Knowledge Base

What is pseudonymization?

Overview

Pseudonymization removes information from a data record that might be personally identifiable. The technique preserves the uniqueness of the record while ensuring it is privacy-safe.

Differences From Anonymization

Pseudonymization and anonymization differ in that anonymization irreversibly eliminates the ability to identify the person on whom the data was collected. Pseudonymization is done through substitution of attributes on a data record. A pseudonymous record is not personally identifiable on its own, but when combined with other data, it may allow for re-identification.

Techniques

A number of different pseudonymization techniques exist. These techniques are typically chosen based on the attributes being pseudonymized, and each has its own pros and cons.

Hashing

Hashing is a technique that generates a new value from a string of text using a mathematical function. Hashing is one way, meaning that you can not turn the new value into the original string. This enables security and makes it particularly suited to pseudonymization of identifiers that are considered PII like e-mail addresses.

Blurring

Data blurring is a technique that approximates data values to render their meaning obsolete. A typical example is when software replaces the first five digits of a social security number with the letter X: "XXX-XX-1234."

Bucketing

Bucketing of data is another common technique to make an attribute less specific and, therefore, less identifying. Data records containing age often use this technique. For example, if a record includes a person's actual age, 42, that age may be bucketed into a range of 40-49.

Regulations

Many jurisdictions have started regulating the use of consumer data. Those regulations often rely on data processors to use pseudonymization as a technique to preserve consumer privacy.

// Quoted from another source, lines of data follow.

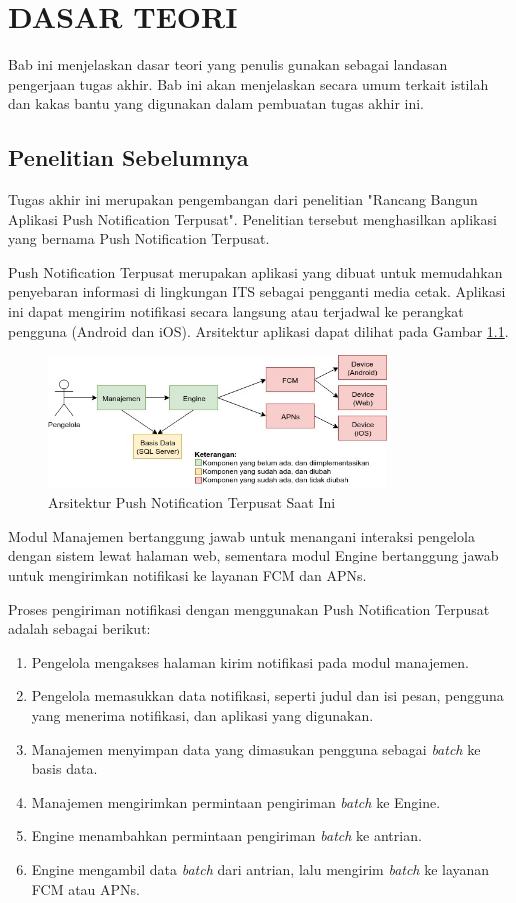 \chapter{DASAR TEORI}
\par Bab ini menjelaskan dasar teori yang penulis gunakan sebagai landasan pengerjaan tugas akhir. Bab ini akan menjelaskan secara umum terkait istilah dan kakas bantu yang digunakan dalam pembuatan tugas akhir ini.

\section{Penelitian Sebelumnya}
\par Tugas akhir ini merupakan pengembangan dari penelitian "Rancang Bangun Aplikasi Push Notification Terpusat". Penelitian tersebut menghasilkan aplikasi yang bernama Push Notification Terpusat.
\par Push Notification Terpusat merupakan aplikasi yang dibuat untuk memudahkan penyebaran informasi di lingkungan ITS sebagai pengganti media cetak. Aplikasi ini dapat mengirim notifikasi secara langsung atau terjadwal ke perangkat pengguna (Android dan iOS). Arsitektur aplikasi dapat dilihat pada Gambar \ref{img:arsitektur-pnt_lama}.
\begin{figure}[H]
	\centering\includegraphics[width=0.8\textwidth]{bab2/img/arsitektur-push_notification_terpusat_lama.jpg}
	\caption{Arsitektur Push Notification Terpusat Saat Ini}
	\label{img:arsitektur-pnt_lama}
\end{figure}
\par Modul Manajemen bertanggung jawab untuk menangani interaksi pengelola dengan sistem lewat halaman web, sementara modul Engine bertanggung jawab untuk mengirimkan notifikasi ke layanan FCM dan APNs.
\par Proses pengiriman notifikasi dengan menggunakan Push Notification Terpusat adalah sebagai berikut:
\begin{enumerate}
	\item Pengelola mengakses halaman kirim notifikasi pada modul manajemen.
	\item Pengelola memasukkan data notifikasi, seperti judul dan isi pesan, pengguna yang menerima notifikasi, dan aplikasi yang digunakan.
	\item Manajemen menyimpan data yang dimasukan pengguna sebagai \textit{batch} ke basis data.
	\item Manajemen mengirimkan permintaan pengiriman \textit{batch} ke Engine.
	\item Engine menambahkan permintaan pengiriman \textit{batch} ke antrian.
	\item Engine mengambil data \textit{batch} dari antrian, lalu mengirim \textit{batch} ke layanan FCM atau APNs.
\end{enumerate}
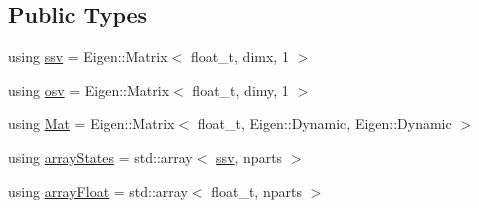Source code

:\subsection*{Public Types}
\begin{DoxyCompactItemize}
\item 
using \hyperlink{classBSFilter_a0b5bc93957fb6b6b1282f31fa2e01c3c}{ssv} = Eigen\+::\+Matrix$<$ float\+\_\+t, dimx, 1 $>$
\item 
using \hyperlink{classBSFilter_ad8512328484d7c7bd7a3b7a9481d7f37}{osv} = Eigen\+::\+Matrix$<$ float\+\_\+t, dimy, 1 $>$
\item 
using \hyperlink{classBSFilter_a8ec8e8477e12686e706e7d7aa5c2971c}{Mat} = Eigen\+::\+Matrix$<$ float\+\_\+t, Eigen\+::\+Dynamic, Eigen\+::\+Dynamic $>$
\item 
using \hyperlink{classBSFilter_a0afe61a08de8d178647b23beae9eef16}{array\+States} = std\+::array$<$ \hyperlink{classBSFilter_a0b5bc93957fb6b6b1282f31fa2e01c3c}{ssv}, nparts $>$
\item 
using \hyperlink{classBSFilter_a14a572439ddfe7d2b4157d4c91617981}{array\+Float} = std\+::array$<$ float\+\_\+t, nparts $>$
\end{DoxyCompactItemize}
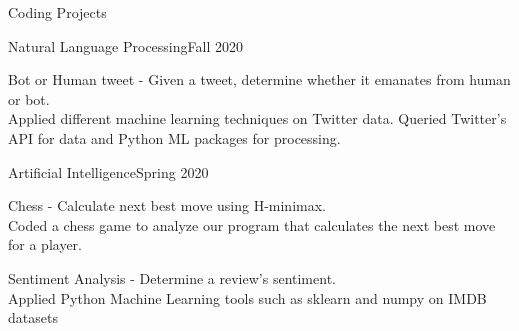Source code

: \documentclass{resume} %
\begin{document}
\begin{rSection}{Coding Projects}
    \begin{rSubsection}{Natural Language Processing}{Fall 2020}{}{}
        \item Bot or Human tweet - Given a tweet, determine whether it emanates from human or bot.\\
           Applied different machine learning techniques on Twitter data. Queried Twitter's API for data
           and Python ML packages for processing.

    \end{rSubsection}

    \begin{rSubsection}{Artificial Intelligence}{Spring 2020}{}{}
        \item Chess - Calculate next best move using H-minimax. \\
            Coded a chess game to analyze our program that calculates the next best move for a player.
        \item Sentiment Analysis - Determine a review's sentiment.\\
            Applied Python Machine Learning tools such as sklearn and numpy on IMDB  datasets
    \end{rSubsection}


\end{rSection}
\end{document}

GDPR is a European regulatory framework that governs how consumer data is collected and used in regards to European citizens. It defines pseudonymization:

'Pseudonymisation' means the processing of personal data in such a manner that the personal data can no longer be attributed to a specific data subject without the use of additional information, provided that such additional information is kept separately and is subject to technical and organisational measures to ensure that the personal data are not attributed to an identified or identifiable natural person.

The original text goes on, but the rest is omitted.